Bowheads are found swimming in the upper northern hemisphere in and around arctic waters.
These whales have the thickest blubber out of all of the whale species measuring between 17-19 inches thick to help it maintain body heat in arctic/sub arctic waters and have a head that measures between 30% – 40% of its entire body length, which can help the whale break through large amounts of ice.
Bowhead whales have a large skulls and bow-shaped jaws which on average is about 30% – 40% percent of the length of its entire body.
They have dark grayish - black colored skin and a white spot on their lower snout.
These whales also have short, narrow flippers and lack a dorsal.
The bowhead whale can grow to a length of 66 ft. and weigh as much as 100 tons when fully grown.

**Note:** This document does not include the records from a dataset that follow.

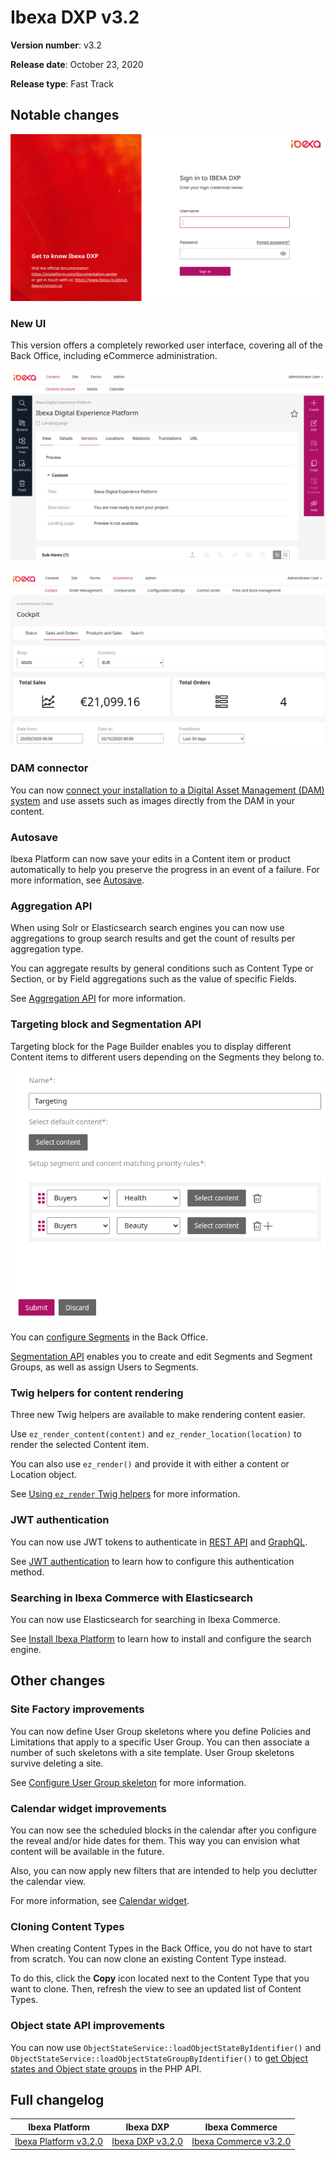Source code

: # Ibexa DXP v3.2

**Version number**: v3.2

**Release date**: October 23, 2020

**Release type**: Fast Track

## Notable changes

![New login page](img/3.2_new_login_page.png)

### New UI

This version offers a completely reworked user interface, covering all of the Back Office,
including eCommerce administration.

![New Content structure](img/3.2_new_ui_content_structure.png "New Back Office interface")

![Commerce administration](img/3.2_commerce_cockpit.png "Commerce cockpit")

### DAM connector

You can now [connect your installation to a Digital Asset Management (DAM) system](https://doc.ibexa.co/en/latest/guide/config_connector/#dam-cofniguration)
and use assets such as images directly from the DAM in your content.

### Autosave

Ibexa Platform can now save your edits in a Content item or product automatically to help you preserve the progress in an event of a failure.
For more information, see [Autosave](https://doc.ibexa.co/projects/userguide/en/latest/publishing/publishing/#autosave).

### Aggregation API

When using Solr or Elasticsearch search engines you can now use aggregations
to group search results and get the count of results per aggregation type.

You can aggregate results by general conditions such as Content Type or Section,
or by Field aggregations such as the value of specific Fields.

See [Aggregation API](https://doc.ibexa.co/en/latest/api/public_php_api_search/#aggregation) for more information.

### Targeting block and Segmentation API

Targeting block for the Page Builder enables you to display different Content items to different users
depending on the Segments they belong to.

![Targeting block](img/3.2_targeting_block.png)

You can [configure Segments](https://doc.ibexa.co/en/latest/guide/admin_panel/#segments) in the Back Office.

[Segmentation API](https://doc.ibexa.co/en/latest/api/public_php_api_managing_users/#segments) enables you to create and edit Segments and Segment Groups,
as well as assign Users to Segments.

### Twig helpers for content rendering

Three new Twig helpers are available to make rendering content easier.

Use `ez_render_content(content)` and `ez_render_location(location)` to render the selected Content item.

You can also use `ez_render()` and provide it with either a content or Location object.

See [Using `ez_render` Twig helpers](https://doc.ibexa.co/en/latest/guide/templates/#using-ez_render-twig-helpers) for more information.

### JWT authentication

You can now use JWT tokens to authenticate in [REST API](https://doc.ibexa.co/en/latest/api/general_rest_usage/#jwt-authentication)
and [GraphQL](https://doc.ibexa.co/en/latest/api/graphql/#jwt-authentication).

See [JWT authentication](https://doc.ibexa.co/en/latest/guide/security/#jwt-authentication) to learn how to configure this authentication method.

### Searching in Ibexa Commerce with Elasticsearch

You can now use Elasticsearch for searching in Ibexa Commerce.

See [Install Ibexa Platform](https://doc.ibexa.co/en/latest/getting_started/install_ez_platform/#install-and-configure-a-search-engine) to learn how to install and configure the search engine.

## Other changes

### Site Factory improvements

You can now define User Group skeletons where you define Policies and Limitations that apply to a specific User Group. 
You can then associate a number of such skeletons with a site template. 
User Group skeletons survive deleting a site.

See [Configure User Group skeleton](https://doc.ibexa.co/en/latest/guide/multisite/site_factory_configuration/#user-group-skeletons) for more information.

### Calendar widget improvements

You can now see the scheduled blocks in the calendar after you configure the reveal and/or hide dates for them. 
This way you can envision what content will be available in the future.

Also, you can now apply new filters that are intended to help you declutter the calendar view.

For more information, see [Calendar widget](https://doc.ibexa.co/projects/userguide/en/latest/publishing/advanced_publishing_options/#calendar-widget).

### Cloning Content Types

When creating Content Types in the Back Office, you do not have to start from scratch.
You can now clone an existing Content Type instead.

To do this, click the **Copy** icon located next to the Content Type that you want to clone.
Then, refresh the view to see an updated list of Content Types.

### Object state API improvements

You can now use `ObjectStateService::loadObjectStateByIdentifier()` and `ObjectStateService::loadObjectStateGroupByIdentifier()`
to [get Object states and Object state groups](https://doc.ibexa.co/en/latest/api/public_php_api_managing_repository/#getting-object-state-information) in the PHP API.

## Full changelog

| Ibexa Platform  | Ibexa DXP  | Ibexa Commerce |
|--------------|------------|------------|
| [Ibexa Platform v3.2.0](https://github.com/ezsystems/ezplatform/releases/tag/v3.2.0) | [Ibexa DXP v3.2.0](https://github.com/ezsystems/ezplatform-ee/releases/tag/v3.2.0) | [Ibexa Commerce v3.2.0](https://github.com/ezsystems/ezcommerce/releases/tag/v3.2.0)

Bowheads are filter feeders and hunt for their food by swimming towards it with their mouth open engulfing large amounts of water along with its prey.
The whale then expels the water with its tongue while trapping its food in its baleen bristles.
Because of its thin (extremely fine) baleen bristles, which are supported with about 350 baleen plates it is able to capture very small prey.
Unlike other whales that migrate to warmer temperatures during mating season the bowhead whale remains in the arctic/sub arctic waters all year round.
Although the bowhead only travels in arctic waters it can be found migrating to various locations in the upper northern hemisphere such as the Bering sea, Beaufort sea and Chukchi sea.
Bowhead whales are very solitary animals often traveling alone or in small pods of up to six other whales.
Although they are solitary bowhead whales are extremely vocal and use underwater sounds to communicate with other whales during times of feeding, travel and when looking for a mating partner.
At times long, repeated melodic tones can be heard from miles away and are believed to be mating calls used to attract female whales.
During reproduction it is common to find several males clamoring to one or two females.
Bowhead whales often reach maturity between the ages of 10 – 15 and will begin reproducing around that age.
It is believed that reproduction occurs primarily in March although it can occur during other months.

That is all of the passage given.